Nevertheless, the amended complaint undoubtedly asserts differing duties, which generates confusion. Moreover, it alleges a purported standard of care, or duty, not recognized in our circuit: Plaintiffs' claim that a heightened standard of care somehow supersedes the reasonable standard of care in maritime negligence cases when the weather and seas are rough. Not only has the Eleventh Circuit not adopted the heightened standard of care theory, but it has actually and affirmatively rejected it. Kressly v. Oceania Cruises, Inc., 718 F. App'x 870, 872 (11th Cir. 2017) (citing Sorrels v. NCL (Bahamas) Ltd., 796 F.3d 1275, 1279 (11th Cir. 2015)) (emphasis added) (affirming summary judgment for defendant cruise line operator and rejecting reliance on Catalina Cruises v.

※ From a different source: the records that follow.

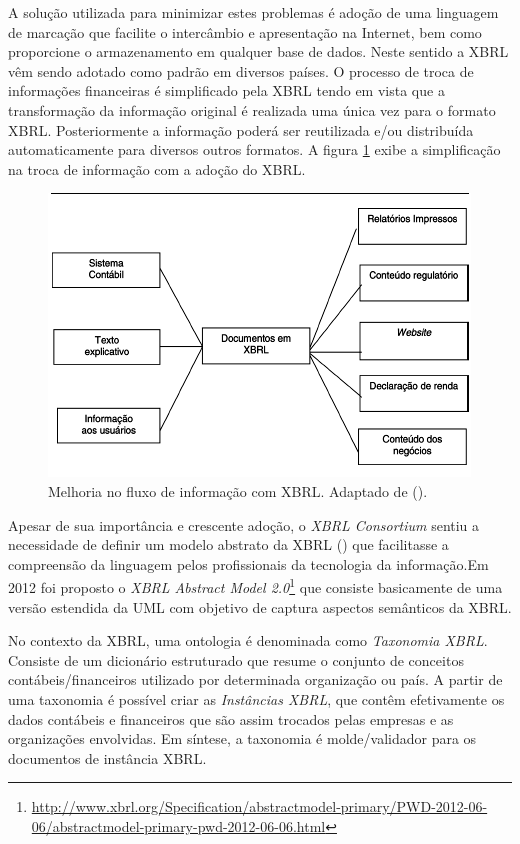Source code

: \documentclass[msc,proposal,hidelot,hideabstract]{ppgccufmg} %
\begin{document}
A solução utilizada para minimizar estes problemas é adoção de uma linguagem de marcação que facilite o intercâmbio e apresentação na Internet, bem como proporcione o armazenamento em qualquer base de dados. Neste sentido a XBRL vêm sendo adotado como padrão em diversos países. O processo de troca de informações financeiras é simplificado pela XBRL tendo em vista que a transformação da informação original é realizada uma única vez para o formato XBRL. Posteriormente a informação poderá ser reutilizada e/ou distribuída automaticamente para diversos outros formatos. A figura \ref{fig:fluxo_info_xbrl} exibe a simplificação na troca de informação com a adoção do XBRL.

\begin{figure}[hbtp]
\centering
\includegraphics[width=.75\textwidth]{img/fluxo_info_xbrl.png}
\caption{Melhoria no fluxo de informação com XBRL. Adaptado de (\cite{hoffman2001xbrl}).}
\label{fig:fluxo_info_xbrl}
\end{figure}

Apesar de sua importância e crescente adoção, o \textit{XBRL Consortium} sentiu a necessidade de definir um modelo abstrato da XBRL (\cite{xbrl_preserve_promote_particite}) que facilitasse a compreensão da linguagem pelos profissionais da tecnologia da informação.Em 2012 foi proposto o \textit{XBRL Abstract Model 2.0}\footnote{\url{http://www.xbrl.org/Specification/abstractmodel-primary/PWD-2012-06-06/abstractmodel-primary-pwd-2012-06-06.html}} que consiste basicamente de uma versão estendida da UML com objetivo de captura aspectos semânticos da XBRL.

No contexto da XBRL, uma ontologia é denominada como \textit{Taxonomia XBRL}{}. Consiste de um dicionário estruturado que resume o conjunto de conceitos contábeis/financeiros utilizado por determinada organização ou país. A partir de uma taxonomia é possível criar as \textit{Instâncias XBRL}, que contêm efetivamente os dados contábeis e financeiros que são assim trocados pelas empresas e as organizações envolvidas. Em síntese, a taxonomia é molde/validador para os documentos de instância XBRL.
\end{document}
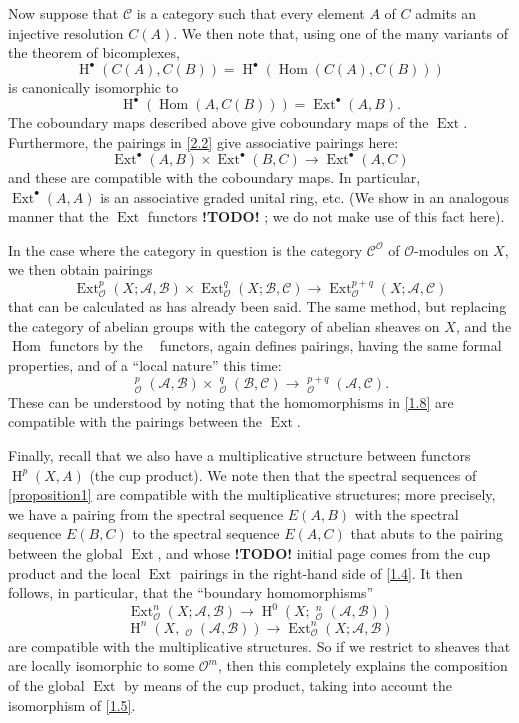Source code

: \documentclass{article}
\theoremstyle{plain}
\theoremstyle{definition}
\newcommand{\sh}{\mathscr}
\newcommand{\cat}{\mathcal}
\DeclareMathOperator{\Ext}{Ext}
\DeclareMathOperator{\Hom}{Hom}
\DeclareMathOperator{\shExt}{\underline{Ext}}
\DeclareMathOperator{\shHom}{\underline{Hom}}
\DeclareMathOperator{\HH}{H}
\newcommand{\todo}{\textbf{ !TODO! }}
\newcommand{\oldpage}[1]{\marginpar{\footnotesize$\Big\vert$ \textit{p.~#1}}}
\begin{document}
Now suppose that $\cat{C}$ is a category such that every element $A$ of $C$ admits an injective resolution $C(A)$.
We then note that, using one of the many variants of the theorem of bicomplexes,
\[
  \HH^\bullet(C(A),C(B)) = \HH^\bullet(\Hom(C(A),C(B)))
\]
is canonically isomorphic to
\[
  \HH^\bullet(\Hom(A,C(B))) = \Ext^\bullet(A,B).
\]
The coboundary maps described above give coboundary maps of the $\Ext$.
Furthermore, the pairings in \cref{2.2} give associative pairings here:
\[
\label{2.3}
  \Ext^\bullet(A,B)\times\Ext^\bullet(B,C) \to \Ext^\bullet(A,C)
\tag{2.3}
\]
and these are compatible with the coboundary maps.
In particular, $\Ext^\bullet(A,A)$ is an associative graded unital ring, etc.
(We show in an analogous manner that the $\Ext$ functors \todo;
we do not make use of this fact here).

In the case where the category in question is the category $\cat{C}^\sh{O}$ of $\sh{O}$-modules on $X$, we then obtain pairings
\[
\label{2.4}
  \Ext_\sh{O}^p(X;\sh{A},\sh{B})\times\Ext_\sh{O}^q(X;\sh{B},\sh{C}) \to \Ext_\sh{O}^{p+q}(X;\sh{A},\sh{C})
\tag{2.4}
\]
that can be calculated as has already been said.
The same method, but replacing the category of abelian groups with the category of abelian sheaves on $X$, and the $\Hom$ functors by the $\shHom$ functors, again defines pairings, having the same formal properties, and of a ``local nature'' this time:
\[
\label{2.5}
  \shExt_\sh{O}^p(\sh{A},\sh{B})\times\shExt_\sh{O}^q(\sh{B},\sh{C}) \to \shExt_\sh{O}^{p+q}(\sh{A},\sh{C}).
\tag{2.5}
\]
These can be understood by noting that the homomorphisms in \cref{1.8} are compatible with the pairings between the $\Ext$.

\oldpage{149-05}
Finally, recall that we also have a multiplicative structure between functors $\HH^p(X,A)$ (the cup product).
We note then that the spectral sequences of \cref{proposition1} are compatible with the multiplicative structures;
more precisely, we have a pairing from the spectral sequence $E(A,B)$ with the spectral sequence $E(B,C)$ to the spectral sequence $E(A,C)$ that abuts to the pairing between the global $\Ext$, and whose \todo initial page comes from the cup product and the local $\Ext$ pairings in the right-hand side of \cref{1.4}.
It then follows, in particular, that the ``boundary homomorphisms''
\[
\label{2.6}
  \Ext_\sh{O}^n(X;\sh{A},\sh{B}) \to \HH^0(X;\shExt_\sh{O}^n(\sh{A},\sh{B}))
\tag{2.6}
\]
\[
\label{2.7}
  \HH^n(X,\shHom_\sh{O}(\sh{A},\sh{B})) \to \Ext_\sh{O}^n(X;\sh{A},\sh{B})
\tag{2.7}
\]
are compatible with the multiplicative structures.
So if we restrict to sheaves that are locally isomorphic to some $\sh{O}^m$, then this completely explains the composition of the global $\Ext$ by means of the cup product, taking into account the isomorphism of \cref{1.5}.
\end{document}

Luna, 137 F.3d 1442 (9th Cir. 1998) — because the court there "merely clarified that `where the risk is great because of high seas, an increased amount of care and precaution is reasonable'").
In a perhaps ironic twist, the law firm representing Plaintiffs in this case also represented the plaintiffs in both Sorrels and Kressly. And, in a further illustration of coincidence, Norwegian was also the defendant in Sorrels.
In their response to the dismissal motion, Plaintiffs do not discuss Kressly or Sorrels. Instead, they say they "properly alleged the correct standard of care, i.e., that Defendant NCL owed Plaintiffs a duty of reasonable care under the circumstances." [ECF No. 23, p. 10 (emphasis added)]. But they then argue that they are entitled to "plead in the alternative" by alleging that Norwegian "owed a
To be sure, there are times when a plaintiff is permitted to plead in the alternative. But asserting a non-existent claim is not one of those instances. Given that the applicable standard of care here is a ship owner's duty to provide reasonable care to passengers in navigable waters, a theory (alternative or not) urging the rejected heightened care argument is incorrect. Norwegian owes a duty to provide reasonable care "under the circumstances." Kressly, 718 F. App'x at 872. To the extent that the circumstances involve a so-called bomb cyclone at sea, then the issue is whether Norwegian met the reasonable care standard for a bomb cyclone.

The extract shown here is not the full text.